Engram keeps two kinds of memory side by side.

Plane Tables Primary Purpose
Fact Memory agent_memory, memory_relations Vector search, type filters, conflict resolution, and graph traversal.
Task Memory agent_task_runs, agent_events, agent_checkpoints Resuming workflows, exact audit history, and background semantic extraction.

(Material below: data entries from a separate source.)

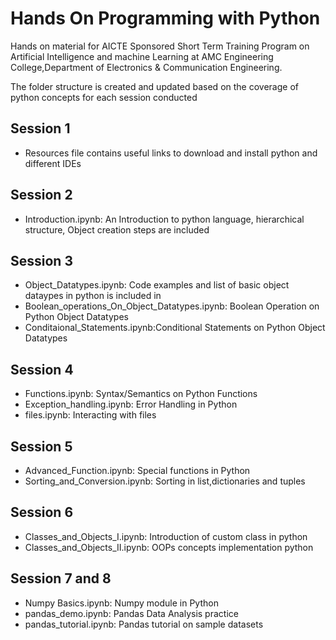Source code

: # Hands On Programming with Python
Hands on material for AICTE Sponsored Short Term Training Program on Artificial Intelligence and machine Learning at AMC Engineering College,Department of Electronics & Communication Engineering.
<html>
	<p> The folder structure is created and updated based on the coverage of python concepts for each session conducted</p>
    <h2> Session 1 </h2>
	<ul>
		<li> Resources file contains useful links to download and install python and different IDEs</li>	
	</ul>
	<h2> Session 2 </h2>
	<ul>		
		<li> Introduction.ipynb: An Introduction to python language, hierarchical structure, Object creation steps are included </li>		
	</ul>
	<h2> Session 3 </h2>
	<ul>
    <li> Object_Datatypes.ipynb: Code examples and list of basic object dataypes in python is included in </li>
    <li> Boolean_operations_On_Object_Datatypes.ipynb: Boolean Operation on Python Object Datatypes  </li>
    <li> Conditaional_Statements.ipynb:Conditional Statements on Python Object Datatypes  </li>
	</ul>
	<h2> Session 4 </h2>
	<ul>
    <li> Functions.ipynb: Syntax/Semantics on Python Functions </li>
	<li> Exception_handling.ipynb: Error Handling in Python</li> 	
    <li> files.ipynb: Interacting with files</li>
	</ul>
	<h2> Session 5 </h2>
	<ul>
    <li> Advanced_Function.ipynb: Special functions in Python</li>
    <li> Sorting_and_Conversion.ipynb: Sorting in list,dictionaries and tuples</li>	
	</ul>
	<h2> Session 6 </h2>
	<ul>
    <li> Classes_and_Objects_I.ipynb: Introduction of custom class in python</li>
	<li> Classes_and_Objects_II.ipynb: OOPs concepts implementation python</li>
	</ul>
    <h2> Session 7 and 8  </h2>
	<ul>
	<li> Numpy Basics.ipynb: Numpy module in Python</li>
    <li> pandas_demo.ipynb: Pandas Data Analysis practice   </li>
    <li> pandas_tutorial.ipynb: Pandas tutorial on sample datasets</li>
	</ul>
</html>

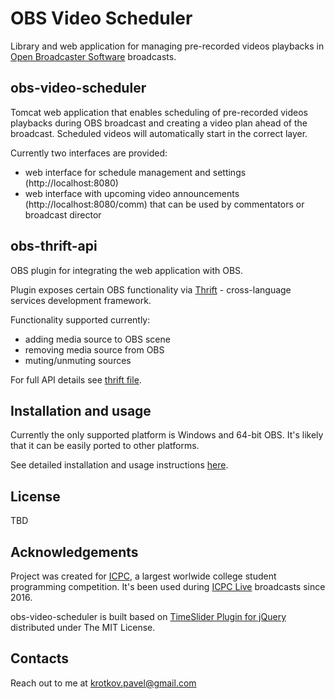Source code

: # OBS Video Scheduler

Library and web application for managing pre-recorded videos playbacks in [Open Broadcaster Software](https://obsproject.com/) broadcasts.

## obs-video-scheduler

Tomcat web application that enables scheduling of pre-recorded videos playbacks during OBS broadcast and creating a video plan ahead of the broadcast. Scheduled videos will automatically start in the correct layer.

Currently two interfaces are provided:
- web interface for schedule management and settings (http://localhost:8080)
- web interface with upcoming video announcements (http://localhost:8080/comm) that can be used by commentators or broadcast director

## obs-thrift-api

OBS plugin for integrating the web application with OBS.

Plugin exposes certain OBS functionality via [Thrift](https://thrift.apache.org/) - cross-language services development framework.

Functionality supported currently:
- adding media source to OBS scene
- removing media source from OBS
- muting/unmuting sources

For full API details see [thrift file](obs_thrift_server.thrift).

## Installation and usage
Currently the only supported platform is Windows and 64-bit OBS. It's likely that it can be easily ported to other platforms.

See detailed installation and usage instructions [here](docs/INSTALL.md).

## License
TBD

## Acknowledgements
Project was created for [ICPC](https://icpc.baylor.edu/), a largest worlwide college student programming competition.
It's been used during [ICPC Live](http://live.icpc.global/) broadcasts since 2016.

obs-video-scheduler is built based on [TimeSlider Plugin for jQuery](https://github.com/v-v-vishnevskiy/timeslider) distributed under The MIT License.

## Contacts
Reach out to me at krotkov.pavel@gmail.com
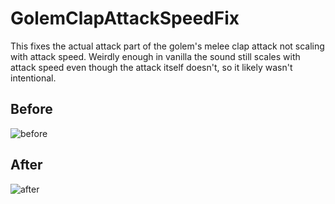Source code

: # GolemClapAttackSpeedFix

This fixes the actual attack part of the golem's melee clap attack not scaling with attack speed. Weirdly enough in vanilla the sound still scales with attack speed even though the attack itself doesn't, so it likely wasn't intentional.

## Before

![before](https://github.com/user-attachments/assets/71a3dd6e-3ab5-402d-9e2c-53492cc6b4ea)

## After

![after](https://github.com/user-attachments/assets/00d86ea2-31a8-409f-99ba-d61e50ec973a)
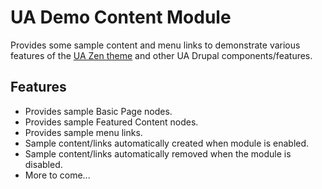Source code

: # UA Demo Content Module

Provides some sample content and menu links to demonstrate various features of the [UA Zen theme](https://bitbucket.org/uabrandingdigitalassets/ua_zen) and other UA Drupal components/features.

## Features

- Provides sample Basic Page nodes.
- Provides sample Featured Content nodes.
- Provides sample menu links.
- Sample content/links automatically created when module is enabled.
- Sample content/links automatically removed when the module is disabled.
- More to come...
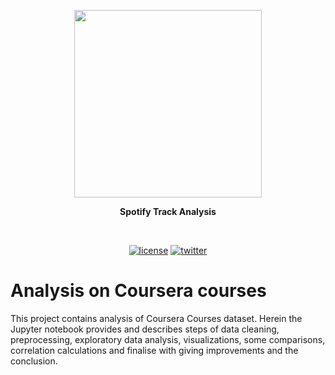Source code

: <p align=center>
  <img height="300px" src="https://github.com/aurimas13/Spotify-track-analysis/blob/main/images/spotify.png"/>
</p>

<p align="center" > <b>Spotify Track Analysis </b> </p>
<br>
<p align=center>
  <a href="https://github.com/aurimas13/Road-App/blob/main/LICENSE"><img alt="license" src="https://img.shields.io/npm/l/express"></a>
  <a href="https://twitter.com/anausedas"><img alt="twitter" src="https://img.shields.io/twitter/follow/anausedas?style=social"/></a>
</p>

# Analysis on Coursera courses 
This project contains analysis of Coursera Courses dataset. Herein the Jupyter notebook provides and describes steps of data cleaning, preprocessing, exploratory data analysis, visualizations, some comparisons, correlation calculations and finalise with giving improvements and the conclusion.
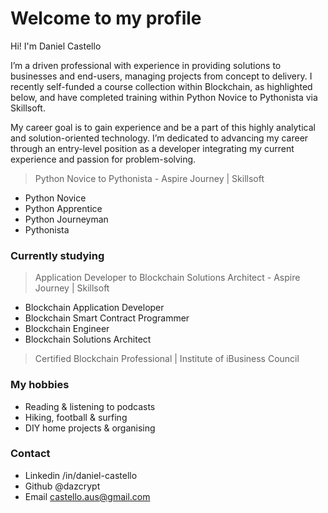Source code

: # Welcome to my profile

Hi! I'm Daniel Castello

I’m a driven professional with experience in providing solutions to businesses and end-users, managing projects from concept to delivery. I recently self-funded a course collection within Blockchain, as highlighted below, and have completed training within Python Novice to Pythonista via Skillsoft.

My career goal is to gain experience and be a part of this highly analytical and solution-oriented technology. I’m dedicated to advancing my career through an entry-level position as a developer integrating my current experience and passion for problem-solving.

> Python Novice to Pythonista - Aspire Journey | Skillsoft
- Python Novice
- Python Apprentice
- Python Journeyman
- Pythonista

### Currently studying
> Application Developer to Blockchain Solutions Architect - Aspire Journey | Skillsoft
- Blockchain Application Developer
- Blockchain Smart Contract Programmer
- Blockchain Engineer
- Blockchain Solutions Architect


> Certified Blockchain Professional | Institute of iBusiness Council

### My hobbies
- Reading & listening to podcasts
- Hiking, football & surfing
- DIY home projects & organising


### Contact
- Linkedin /in/daniel-castello
- Github @dazcrypt
- Email castello.aus@gmail.com
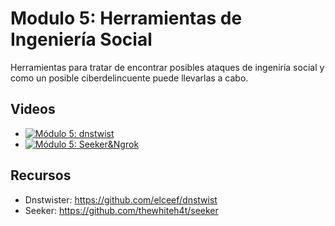 # Modulo 5: Herramientas de Ingeniería Social

Herramientas para tratar de encontrar posibles ataques de ingeniría social y como un posible ciberdelincuente puede llevarlas a cabo.

## Videos

- [![Módulo 5: dnstwist](https://img.youtube.com/vi/3IcA2rDfE/0.jpg)](https://www.youtube.com/watch?v=3IcA2rDfE)
- [![Módulo 5: Seeker&Ngrok](https://img.youtube.com/vi/Vt9grFbu5ys/0.jpg)](https://www.youtube.com/watch?v=Vt9grFbu5ys)


## Recursos

- Dnstwister: https://github.com/elceef/dnstwist
- Seeker: https://github.com/thewhiteh4t/seeker
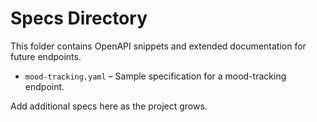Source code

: # Specs Directory

This folder contains OpenAPI snippets and extended documentation for future endpoints.

- `mood-tracking.yaml` – Sample specification for a mood-tracking endpoint.

Add additional specs here as the project grows.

When Engram.connect() is called, it automatically creates the database schema, ensures the pgvector and pg_trgm extensions exist, and sizes the vector columns to match your chosen embedding model.

Common Operations

Objective Recommended API
Store new facts add(), add_batch(), add_conversation()
Intelligently fetch context recall()
Query the raw event ledger search_events()
Analyze why recall failed trace_recall()
Extract facts asynchronously run_memory_worker(), process_memory_jobs()
Ingest & cite a 50-page PDF record_long_input(), build_long_input_context()

Benchmark results

Engram is evaluated on three standard long-term memory benchmarks. All runs use on-device embeddings (all-MiniLM-L6-v2, free, no API cost at ingest) and add_batch() — raw episodic turns stored verbatim, with all reasoning deferred to query time via search() + recall() + get_lineage(). Same model is used for both composer and judge (claude-sonnet-4-6), which is a known leniency bias worth disclosing. These are floor numbers: add_conversation() (full LLM extraction at ingest) is expected to score higher.

Engram benchmark results

Benchmark Questions Accuracy Composer
LongMemEval-S (ICLR 2025) 500 89.8% claude-sonnet-4-6
LoCoMo-10 (ACL 2024) 1,540 85.7% claude-sonnet-4-6
BEAM 1M (ICLR 2026) 700 79.6% claude-sonnet-4-6

All three benchmark scripts are in benchmark/ and can be run against your own database. See Benchmarks for full per-type breakdowns, honest caveats, ablation table, and reproduce commands.

Included Examples

Engram ships with working reference implementations in the examples/ directory.

File What it demonstrates
examples/basic_usage.py A comprehensive tour of almost the entire API surface.
examples/chatbot.py A real Gemini-backed terminal chatbot: the benchmark add_batch floor + 4-surface retrieval + composer pipeline, run live.
examples/long_input_usage.py Securely ingesting a massive document and answering questions from anchored source chunks.